=== DATASET RECORDS ===
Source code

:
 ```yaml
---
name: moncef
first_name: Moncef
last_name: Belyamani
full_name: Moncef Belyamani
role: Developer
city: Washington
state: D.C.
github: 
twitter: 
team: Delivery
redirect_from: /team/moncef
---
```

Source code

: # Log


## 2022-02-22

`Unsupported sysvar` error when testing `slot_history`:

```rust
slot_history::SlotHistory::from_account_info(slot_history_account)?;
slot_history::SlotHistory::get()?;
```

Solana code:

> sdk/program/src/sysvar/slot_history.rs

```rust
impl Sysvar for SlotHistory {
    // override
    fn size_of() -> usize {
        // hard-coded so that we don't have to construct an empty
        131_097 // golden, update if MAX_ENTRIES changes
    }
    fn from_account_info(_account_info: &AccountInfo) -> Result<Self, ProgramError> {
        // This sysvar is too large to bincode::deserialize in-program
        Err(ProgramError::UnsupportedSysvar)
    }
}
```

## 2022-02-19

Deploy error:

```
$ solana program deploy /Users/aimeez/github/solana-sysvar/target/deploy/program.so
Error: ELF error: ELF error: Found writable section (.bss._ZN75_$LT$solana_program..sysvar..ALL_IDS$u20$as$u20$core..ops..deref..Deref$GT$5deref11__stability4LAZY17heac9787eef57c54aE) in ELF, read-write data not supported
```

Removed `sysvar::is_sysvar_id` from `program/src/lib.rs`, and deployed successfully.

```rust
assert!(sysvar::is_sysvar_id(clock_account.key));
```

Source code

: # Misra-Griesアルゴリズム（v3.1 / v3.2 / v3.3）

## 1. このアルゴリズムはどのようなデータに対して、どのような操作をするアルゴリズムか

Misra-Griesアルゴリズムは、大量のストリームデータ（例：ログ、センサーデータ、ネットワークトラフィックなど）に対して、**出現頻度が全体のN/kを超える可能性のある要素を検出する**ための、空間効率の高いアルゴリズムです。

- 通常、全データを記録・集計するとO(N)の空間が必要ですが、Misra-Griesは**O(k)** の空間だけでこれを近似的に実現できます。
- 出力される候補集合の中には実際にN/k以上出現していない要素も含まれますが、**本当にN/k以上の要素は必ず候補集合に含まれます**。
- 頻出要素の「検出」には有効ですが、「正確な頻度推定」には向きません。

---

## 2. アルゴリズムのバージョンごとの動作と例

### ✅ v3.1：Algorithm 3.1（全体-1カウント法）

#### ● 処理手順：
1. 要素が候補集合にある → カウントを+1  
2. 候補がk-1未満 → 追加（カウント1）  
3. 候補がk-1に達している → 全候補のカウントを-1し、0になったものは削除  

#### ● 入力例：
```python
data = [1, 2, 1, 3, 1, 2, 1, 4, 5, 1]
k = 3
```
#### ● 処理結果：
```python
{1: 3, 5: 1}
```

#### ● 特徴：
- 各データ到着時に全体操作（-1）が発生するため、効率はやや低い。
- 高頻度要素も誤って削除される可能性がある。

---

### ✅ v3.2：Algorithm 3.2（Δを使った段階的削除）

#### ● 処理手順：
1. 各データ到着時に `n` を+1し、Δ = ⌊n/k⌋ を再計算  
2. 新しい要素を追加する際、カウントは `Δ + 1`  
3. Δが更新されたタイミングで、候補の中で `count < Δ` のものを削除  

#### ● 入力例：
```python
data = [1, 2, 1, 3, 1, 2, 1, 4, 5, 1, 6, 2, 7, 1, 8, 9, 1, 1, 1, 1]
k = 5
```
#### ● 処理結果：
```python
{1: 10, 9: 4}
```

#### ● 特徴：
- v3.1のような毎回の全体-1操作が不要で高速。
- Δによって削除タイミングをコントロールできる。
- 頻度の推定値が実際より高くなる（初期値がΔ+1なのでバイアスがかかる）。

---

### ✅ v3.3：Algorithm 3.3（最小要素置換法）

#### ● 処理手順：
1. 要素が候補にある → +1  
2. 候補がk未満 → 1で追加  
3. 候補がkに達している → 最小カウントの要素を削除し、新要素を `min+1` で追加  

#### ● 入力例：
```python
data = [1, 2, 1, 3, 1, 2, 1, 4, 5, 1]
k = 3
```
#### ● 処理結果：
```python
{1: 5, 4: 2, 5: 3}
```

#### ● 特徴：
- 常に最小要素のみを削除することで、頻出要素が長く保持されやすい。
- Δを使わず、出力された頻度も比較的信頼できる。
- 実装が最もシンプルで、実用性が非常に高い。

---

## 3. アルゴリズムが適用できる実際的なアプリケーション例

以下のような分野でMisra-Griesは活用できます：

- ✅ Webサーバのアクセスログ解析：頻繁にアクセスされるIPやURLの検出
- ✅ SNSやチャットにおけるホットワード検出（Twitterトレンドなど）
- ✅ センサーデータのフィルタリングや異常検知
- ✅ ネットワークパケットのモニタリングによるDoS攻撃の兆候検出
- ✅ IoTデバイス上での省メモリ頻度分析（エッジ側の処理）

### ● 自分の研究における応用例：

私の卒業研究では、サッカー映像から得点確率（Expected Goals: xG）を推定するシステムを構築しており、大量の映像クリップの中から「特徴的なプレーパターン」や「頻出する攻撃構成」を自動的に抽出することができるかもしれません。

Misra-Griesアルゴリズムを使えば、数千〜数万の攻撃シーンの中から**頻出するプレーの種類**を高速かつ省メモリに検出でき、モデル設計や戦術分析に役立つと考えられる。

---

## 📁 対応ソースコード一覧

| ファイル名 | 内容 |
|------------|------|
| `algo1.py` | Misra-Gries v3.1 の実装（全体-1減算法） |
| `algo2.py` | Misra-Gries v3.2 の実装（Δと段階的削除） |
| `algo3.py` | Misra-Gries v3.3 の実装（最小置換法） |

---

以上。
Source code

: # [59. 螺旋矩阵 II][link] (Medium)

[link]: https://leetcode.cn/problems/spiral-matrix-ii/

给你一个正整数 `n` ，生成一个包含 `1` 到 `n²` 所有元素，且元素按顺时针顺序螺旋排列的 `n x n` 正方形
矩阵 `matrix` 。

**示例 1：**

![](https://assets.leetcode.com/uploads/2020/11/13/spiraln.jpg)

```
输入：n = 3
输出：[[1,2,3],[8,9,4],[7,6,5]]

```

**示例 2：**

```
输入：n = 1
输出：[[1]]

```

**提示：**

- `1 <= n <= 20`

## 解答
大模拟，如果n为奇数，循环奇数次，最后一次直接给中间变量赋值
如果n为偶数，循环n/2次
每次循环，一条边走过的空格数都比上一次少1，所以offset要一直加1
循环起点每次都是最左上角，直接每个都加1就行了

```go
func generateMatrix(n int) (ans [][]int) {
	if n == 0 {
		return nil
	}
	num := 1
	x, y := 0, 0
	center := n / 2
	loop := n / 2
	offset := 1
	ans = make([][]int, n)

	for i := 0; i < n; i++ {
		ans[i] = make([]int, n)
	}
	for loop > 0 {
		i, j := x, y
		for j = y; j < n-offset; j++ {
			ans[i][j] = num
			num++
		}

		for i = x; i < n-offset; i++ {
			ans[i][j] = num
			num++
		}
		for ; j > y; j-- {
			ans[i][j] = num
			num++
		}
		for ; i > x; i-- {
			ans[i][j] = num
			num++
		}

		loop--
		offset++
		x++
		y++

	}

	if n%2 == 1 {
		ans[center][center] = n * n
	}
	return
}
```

=== WORK INSTRUCTION ===
Every entry above must be reproduced word for word.

=== ANSWER SECTION ===
Source code

:
 ```yaml
---
name: moncef
first_name: Moncef
last_name: Belyamani
full_name: Moncef Belyamani
role: Developer
city: Washington
state: D.C.
github: 
twitter: 
team: Delivery
redirect_from: /team/moncef
---
```

Source code

: # Log


## 2022-02-22

`Unsupported sysvar` error when testing `slot_history`:

```rust
slot_history::SlotHistory::from_account_info(slot_history_account)?;
slot_history::SlotHistory::get()?;
```

Solana code:

> sdk/program/src/sysvar/slot_history.rs

```rust
impl Sysvar for SlotHistory {
    // override
    fn size_of() -> usize {
        // hard-coded so that we don't have to construct an empty
        131_097 // golden, update if MAX_ENTRIES changes
    }
    fn from_account_info(_account_info: &AccountInfo) -> Result<Self, ProgramError> {
        // This sysvar is too large to bincode::deserialize in-program
        Err(ProgramError::UnsupportedSysvar)
    }
}
```

## 2022-02-19

Deploy error:

```
$ solana program deploy /Users/aimeez/github/solana-sysvar/target/deploy/program.so
Error: ELF error: ELF error: Found writable section (.bss._ZN75_$LT$solana_program..sysvar..ALL_IDS$u20$as$u20$core..ops..deref..Deref$GT$5deref11__stability4LAZY17heac9787eef57c54aE) in ELF, read-write data not supported
```

Removed `sysvar::is_sysvar_id` from `program/src/lib.rs`, and deployed successfully.

```rust
assert!(sysvar::is_sysvar_id(clock_account.key));
```

Source code

: # Misra-Griesアルゴリズム（v3.1 / v3.2 / v3.3）

## 1. このアルゴリズムはどのようなデータに対して、どのような操作をするアルゴリズムか

Misra-Griesアルゴリズムは、大量のストリームデータ（例：ログ、センサーデータ、ネットワークトラフィックなど）に対して、**出現頻度が全体のN/kを超える可能性のある要素を検出する**ための、空間効率の高いアルゴリズムです。

- 通常、全データを記録・集計するとO(N)の空間が必要ですが、Misra-Griesは**O(k)** の空間だけでこれを近似的に実現できます。
- 出力される候補集合の中には実際にN/k以上出現していない要素も含まれますが、**本当にN/k以上の要素は必ず候補集合に含まれます**。
- 頻出要素の「検出」には有効ですが、「正確な頻度推定」には向きません。

---

## 2. アルゴリズムのバージョンごとの動作と例

### ✅ v3.1：Algorithm 3.1（全体-1カウント法）

#### ● 処理手順：
1. 要素が候補集合にある → カウントを+1  
2. 候補がk-1未満 → 追加（カウント1）  
3. 候補がk-1に達している → 全候補のカウントを-1し、0になったものは削除  

#### ● 入力例：
```python
data = [1, 2, 1, 3, 1, 2, 1, 4, 5, 1]
k = 3
```
#### ● 処理結果：
```python
{1: 3, 5: 1}
```

#### ● 特徴：
- 各データ到着時に全体操作（-1）が発生するため、効率はやや低い。
- 高頻度要素も誤って削除される可能性がある。

---

### ✅ v3.2：Algorithm 3.2（Δを使った段階的削除）

#### ● 処理手順：
1. 各データ到着時に `n` を+1し、Δ = ⌊n/k⌋ を再計算  
2. 新しい要素を追加する際、カウントは `Δ + 1`  
3. Δが更新されたタイミングで、候補の中で `count < Δ` のものを削除  

#### ● 入力例：
```python
data = [1, 2, 1, 3, 1, 2, 1, 4, 5, 1, 6, 2, 7, 1, 8, 9, 1, 1, 1, 1]
k = 5
```
#### ● 処理結果：
```python
{1: 10, 9: 4}
```

#### ● 特徴：
- v3.1のような毎回の全体-1操作が不要で高速。
- Δによって削除タイミングをコントロールできる。
- 頻度の推定値が実際より高くなる（初期値がΔ+1なのでバイアスがかかる）。

---

### ✅ v3.3：Algorithm 3.3（最小要素置換法）

#### ● 処理手順：
1. 要素が候補にある → +1  
2. 候補がk未満 → 1で追加  
3. 候補がkに達している → 最小カウントの要素を削除し、新要素を `min+1` で追加  

#### ● 入力例：
```python
data = [1, 2, 1, 3, 1, 2, 1, 4, 5, 1]
k = 3
```
#### ● 処理結果：
```python
{1: 5, 4: 2, 5: 3}
```

#### ● 特徴：
- 常に最小要素のみを削除することで、頻出要素が長く保持されやすい。
- Δを使わず、出力された頻度も比較的信頼できる。
- 実装が最もシンプルで、実用性が非常に高い。

---

## 3. アルゴリズムが適用できる実際的なアプリケーション例

以下のような分野でMisra-Griesは活用できます：

- ✅ Webサーバのアクセスログ解析：頻繁にアクセスされるIPやURLの検出
- ✅ SNSやチャットにおけるホットワード検出（Twitterトレンドなど）
- ✅ センサーデータのフィルタリングや異常検知
- ✅ ネットワークパケットのモニタリングによるDoS攻撃の兆候検出
- ✅ IoTデバイス上での省メモリ頻度分析（エッジ側の処理）

### ● 自分の研究における応用例：

私の卒業研究では、サッカー映像から得点確率（Expected Goals: xG）を推定するシステムを構築しており、大量の映像クリップの中から「特徴的なプレーパターン」や「頻出する攻撃構成」を自動的に抽出することができるかもしれません。

Misra-Griesアルゴリズムを使えば、数千〜数万の攻撃シーンの中から**頻出するプレーの種類**を高速かつ省メモリに検出でき、モデル設計や戦術分析に役立つと考えられる。

---

## 📁 対応ソースコード一覧

| ファイル名 | 内容 |
|------------|------|
| `algo1.py` | Misra-Gries v3.1 の実装（全体-1減算法） |
| `algo2.py` | Misra-Gries v3.2 の実装（Δと段階的削除） |
| `algo3.py` | Misra-Gries v3.3 の実装（最小置換法） |

---

以上。
Source code

: # [59. 螺旋矩阵 II][link] (Medium)

[link]: https://leetcode.cn/problems/spiral-matrix-ii/

给你一个正整数 `n` ，生成一个包含 `1` 到 `n²` 所有元素，且元素按顺时针顺序螺旋排列的 `n x n` 正方形
矩阵 `matrix` 。

**示例 1：**

![](https://assets.leetcode.com/uploads/2020/11/13/spiraln.jpg)

```
输入：n = 3
输出：[[1,2,3],[8,9,4],[7,6,5]]

```

**示例 2：**

```
输入：n = 1
输出：[[1]]

```

**提示：**

- `1 <= n <= 20`

## 解答
大模拟，如果n为奇数，循环奇数次，最后一次直接给中间变量赋值
如果n为偶数，循环n/2次
每次循环，一条边走过的空格数都比上一次少1，所以offset要一直加1
循环起点每次都是最左上角，直接每个都加1就行了

```go
func generateMatrix(n int) (ans [][]int) {
	if n == 0 {
		return nil
	}
	num := 1
	x, y := 0, 0
	center := n / 2
	loop := n / 2
	offset := 1
	ans = make([][]int, n)

	for i := 0; i < n; i++ {
		ans[i] = make([]int, n)
	}
	for loop > 0 {
		i, j := x, y
		for j = y; j < n-offset; j++ {
			ans[i][j] = num
			num++
		}

		for i = x; i < n-offset; i++ {
			ans[i][j] = num
			num++
		}
		for ; j > y; j-- {
			ans[i][j] = num
			num++
		}
		for ; i > x; i-- {
			ans[i][j] = num
			num++
		}

		loop--
		offset++
		x++
		y++

	}

	if n%2 == 1 {
		ans[center][center] = n * n
	}
	return
}
```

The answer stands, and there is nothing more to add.